The statutes permitting an action for the wrongful death of another create “no right of action existing independently of that which the deceased would have had, had he survived.” Rogers v. Donelson Hermitage Chamber of Commerce, 807 S.W.2d 242, 245 (Tenn.App. 1990); Memphis St. Ry. Co., v. Cooper, 313 S.W.2d 444, 447, 203 Tenn. 425 (1958). Although living beneficiaries of the deceased may seek a limited recovery for their own losses in addition to those of the decedent, see Hill v. City of Germantown, 31 S.W.3d 234, 239 (Tenn. 2000); Jordan v. Baptist Three Rivers Hosp., 984 S.W.2d 593, 598 (Tenn. 1999), [*16] the right of action itself remains one that is “single, entire and indivisible.” See Wheeler v. Burley, 1997 Tenn. App. LEXIS 578, No. 01A01-9701-CV-00006 (Tenn.App. Aug. 27, 1997). Therefore, “there can be but one cause of action for the wrongful death of another.” Matthews v. Mitchell, 705 S.W.2d 657, 660 (Tenn.App. 1985).

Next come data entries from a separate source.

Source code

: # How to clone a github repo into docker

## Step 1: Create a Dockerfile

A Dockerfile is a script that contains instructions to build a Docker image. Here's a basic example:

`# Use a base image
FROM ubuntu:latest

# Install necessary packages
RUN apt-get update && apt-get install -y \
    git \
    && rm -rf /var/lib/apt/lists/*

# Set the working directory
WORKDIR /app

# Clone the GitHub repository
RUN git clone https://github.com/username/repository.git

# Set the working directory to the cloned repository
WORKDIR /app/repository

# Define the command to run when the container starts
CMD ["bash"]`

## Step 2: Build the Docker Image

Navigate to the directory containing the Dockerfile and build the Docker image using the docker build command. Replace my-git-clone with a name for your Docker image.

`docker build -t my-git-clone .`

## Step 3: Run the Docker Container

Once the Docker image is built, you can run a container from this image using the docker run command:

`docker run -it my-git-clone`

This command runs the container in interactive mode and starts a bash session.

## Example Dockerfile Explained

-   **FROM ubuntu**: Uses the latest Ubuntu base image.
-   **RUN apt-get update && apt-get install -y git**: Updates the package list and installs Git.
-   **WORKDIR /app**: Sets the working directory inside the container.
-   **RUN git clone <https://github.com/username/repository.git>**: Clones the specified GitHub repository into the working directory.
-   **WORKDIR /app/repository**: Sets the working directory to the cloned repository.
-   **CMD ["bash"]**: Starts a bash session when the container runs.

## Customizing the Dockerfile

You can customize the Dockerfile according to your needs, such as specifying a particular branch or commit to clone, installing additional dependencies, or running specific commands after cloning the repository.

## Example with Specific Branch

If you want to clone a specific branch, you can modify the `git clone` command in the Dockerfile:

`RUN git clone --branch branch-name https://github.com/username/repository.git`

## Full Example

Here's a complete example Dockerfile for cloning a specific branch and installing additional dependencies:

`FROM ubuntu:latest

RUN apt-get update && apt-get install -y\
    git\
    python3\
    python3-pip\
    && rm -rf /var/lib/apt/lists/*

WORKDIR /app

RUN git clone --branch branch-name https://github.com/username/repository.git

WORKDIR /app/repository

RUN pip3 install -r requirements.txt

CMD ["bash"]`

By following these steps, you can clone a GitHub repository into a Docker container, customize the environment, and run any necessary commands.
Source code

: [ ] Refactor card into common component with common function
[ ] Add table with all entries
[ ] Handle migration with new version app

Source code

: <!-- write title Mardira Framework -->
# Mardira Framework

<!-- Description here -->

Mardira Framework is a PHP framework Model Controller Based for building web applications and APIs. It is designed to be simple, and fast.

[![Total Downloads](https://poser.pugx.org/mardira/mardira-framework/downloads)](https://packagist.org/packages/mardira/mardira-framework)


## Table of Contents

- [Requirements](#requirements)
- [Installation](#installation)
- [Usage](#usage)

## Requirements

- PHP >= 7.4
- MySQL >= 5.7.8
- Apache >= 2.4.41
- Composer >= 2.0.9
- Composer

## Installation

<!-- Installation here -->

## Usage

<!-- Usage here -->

Because multiple actions may not be brought to resolve a single wrongful death claim, the statutes carefully prescribe the priority of those who may assert the action on behalf of the decedent and any other beneficiaries. In a dispute between the surviving spouse and the children of the decedent as to who may maintain the action, the surviving spouse clearly has “the prior and superior right above all others.” Foster v. Jeffers, 813 S.W.2d 449, 451 (Tenn.App. 1991); see also Tenn. Code Ann. § 20-5-107. In fact, the children of a deceased may maintain an action only if the decedent is not survived by a spouse or if the surviving spouse has waived his or her right of priority. Id. Applying Tennessee law to the instant case, the court finds that Jordan’s parents have a superior right, as opposed to Jordan’s siblings, [*17] to maintain this cause of action against defendants for the wrongful death of Jordan.
Recognizing that a claim for loss of consortium does not represent a claim for damages separate from the wrongful death action itself, but rather embodies one component of the decedent’s pecuniary value of life, the Tennessee Supreme Court has held that a trial court should dismiss any other pending wrongful death actions upon proper filing of an action by party holding a superior right. See Kline v. Eyrich, 69 S.W.3d 197, 208 (Tenn. 2002). Accordingly, because Jordan’s parents have the superior right to maintain this action, the court will dismiss the claims of Aaron Bonne, Brooke Bonne, Trey Bonne, and Andrew Bonne.
For the reasons stated above, defendants’ joint motion for summary judgment [Doc. 16] is GRANTED IN PART AND DENIED IN PART. The motion is GRANTED as to the claims of Aaron Bonne, Brooke Bonne, Trey Bonne, and Andrew Bonne. In all other respects, the motion is DENIED. The parties will prepare the case for trial.
The parties motions for oral argument on the summary judgment motion [Docs. 28, 33] are DENIED.